Milano e le milanesi portano fortuna a Domenico Berardi, calabrese doc e astro nascente del calcio italiano. Al Milan ha già segnato sette gol, oggi si è preso la soddisfazione di segnare anche all'Inter, la squadra del cuore. Sua la rete che ha permesso al Sassuolo di sbancare San Siro. Il talento cosentino, freddo come un ghiacciolo, ha segnato dal dischetto spiazzando Handanovic in pieno recupero e realizzando il gol dell'uno a zero.

Numeri da fuoriclasse. “Ci tenevamo a far bene questa partita. Sapevamo di giocare contro un grande. Abbiamo giocato da squadra e siamo riusciti a tenere testa all’Inter per tutta la gara. Primo gol da juventino? No è una rete da sassuolese. Un gol importante, dedicato alla mia fidanzata, alla famiglia e ai miei amici. Obiettivi?
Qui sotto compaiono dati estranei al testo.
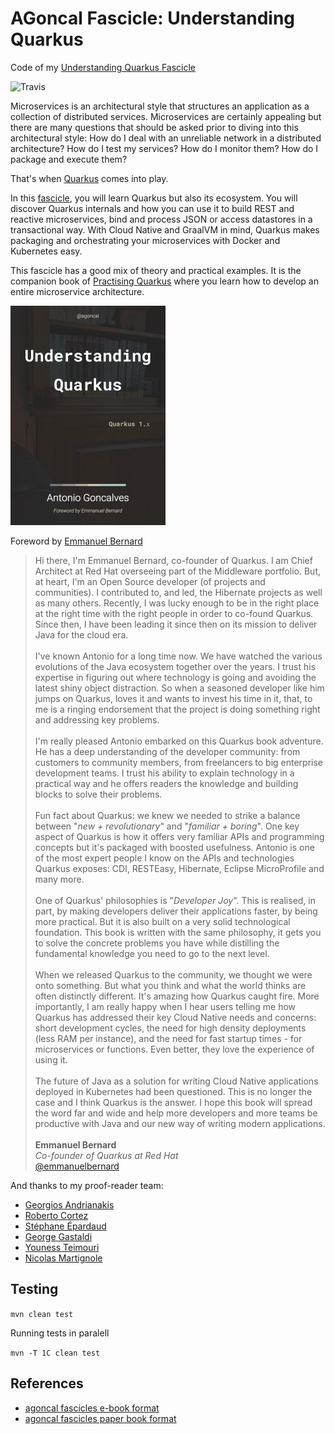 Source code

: # AGoncal Fascicle: Understanding Quarkus

Code of my [Understanding Quarkus Fascicle](https://agoncal.teachable.com/p/ebook-understanding-quarkus)

![Travis](https://travis-ci.org/agoncal/agoncal-fascicle-quarkus.svg?branch=1.x)

Microservices is an architectural style that structures an application as a collection of distributed services.
Microservices are certainly appealing but there are many questions that should be asked prior to diving into this architectural style:
How do I deal with an unreliable network in a distributed architecture?
How do I test my services?
How do I monitor them?
How do I package and execute them?

That's when [Quarkus](https://quarkus.io) comes into play.

In this [fascicle](https://agoncal.teachable.com), you will learn Quarkus but also its ecosystem.
You will discover Quarkus internals and how you can use it to build REST and reactive microservices, bind and process JSON or access datastores in a transactional way.
With Cloud Native and GraalVM in mind, Quarkus makes packaging and orchestrating your microservices with Docker and Kubernetes easy.

This fascicle has a good mix of theory and practical examples.
It is the companion book of [Practising Quarkus](https://agoncal.teachable.com/p/ebook-practising-quarkus) where you learn how to develop an entire microservice architecture.

[![Understanding Quarkus](https://raw.githubusercontent.com/agoncal/agoncal-fascicle-quarkus/master/cover.jpg)](https://agoncal.teachable.com/p/ebook-understanding-quarkus)

Foreword by [Emmanuel Bernard](https://twitter.com/emmanuelbernard)

> Hi there, I'm Emmanuel Bernard, co-founder of Quarkus.
I am Chief Architect at Red Hat overseeing part of the Middleware portfolio.
But, at heart, I'm an Open Source developer (of projects and communities).
I contributed to, and led, the Hibernate projects as well as many others.
Recently, I was lucky enough to be in the right place at the right time with the right people in order to co-found Quarkus.
Since then, I have been leading it since then on its mission to deliver Java for the cloud era.
<br/><br/>
I've known Antonio for a long time now.
We have watched the various evolutions of the Java ecosystem together over the years.
I trust his expertise in figuring out where technology is going and avoiding the latest shiny object distraction.
So when a seasoned developer like him jumps on Quarkus, loves it and wants to invest his time in it, that, to me is a ringing endorsement that the project is doing something right and addressing key problems.
<br/><br/>
I'm really pleased Antonio embarked on this Quarkus book adventure.
He has a deep understanding of the developer community:
from customers to community members, from freelancers to big enterprise development teams.
I trust his ability to explain technology in a practical way and he offers readers the knowledge and building blocks to solve their problems.
<br/><br/>
Fun fact about Quarkus:
we knew we needed to strike a balance between "_new + revolutionary_" and "_familiar + boring_".
One key aspect of Quarkus is how it offers very familiar APIs and programming concepts but it's packaged with boosted usefulness.
Antonio is one of the most expert people I know on the APIs and technologies Quarkus exposes:
CDI, RESTEasy, Hibernate, Eclipse MicroProfile and many more.
<br/><br/>
One of Quarkus' philosophies is "_Developer Joy_".
This is realised, in part, by making developers deliver their applications faster, by being more practical.
But it is also built on a very solid technological foundation.
This book is written with the same philosophy, it gets you to solve the concrete problems you have while distilling the fundamental knowledge you need to go to the next level.
<br/><br/>
When we released Quarkus to the community, we thought we were onto something.
But what you think and what the world thinks are often distinctly different.
It's amazing how Quarkus caught fire.
More importantly, I am really happy when I hear users telling me how Quarkus has addressed their key Cloud Native needs and concerns:
short development cycles, the need for high density deployments (less RAM per instance), and the need for fast startup times - for microservices or functions.
Even better, they love the experience of using it.
<br/><br/>
The future of Java as a solution for writing Cloud Native applications deployed in Kubernetes had been questioned.
This is no longer the case and I think Quarkus is the answer.
I hope this book will spread the word far and wide and help more developers and more teams be productive with Java and our new way of writing modern applications.
<br/><br/>
**Emmanuel Bernard** <br/>
_Co-founder of Quarkus at Red Hat_ <br/>
[@emmanuelbernard](https://twitter.com/emmanuelbernard)

And thanks to my proof-reader team:

* [Georgios Andrianakis](https://twitter.com/geoand86)
* [Roberto Cortez](https://twitter.com/radcortez)
* [Stéphane Épardaud](https://twitter.com/unfromage)
* [George Gastaldi](https://twitter.com/gegastaldi)
* [Youness Teimouri](https://twitter.com/clementplop)
* [Nicolas Martignole](https://twitter.com/nmartignole)

## Testing

`mvn clean test`

Running tests in paralell

`mvn -T 1C clean test`

## References

* [agoncal fascicles e-book format](https://agoncal.teachable.com)
* [agoncal fascicles paper book format](https://www.amazon.com/author/agoncal)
Pensiamo sempre alla salvezza”. Queste le parole pronunciate, ai microfoni di Sky, dal match-winner. Per Berardi si tratta del terzo gol in campionato, uno in meno rispetto al suo compagno di squadra e corregionale Sergio Floccari, il centravanti di Nicotera che è ormai vicinissimo ai cento gol in carriera. Domenico ne ha già segnati 45 in 11o presenze con la maglia del Sassuolo. Uno score da fuoriclasse.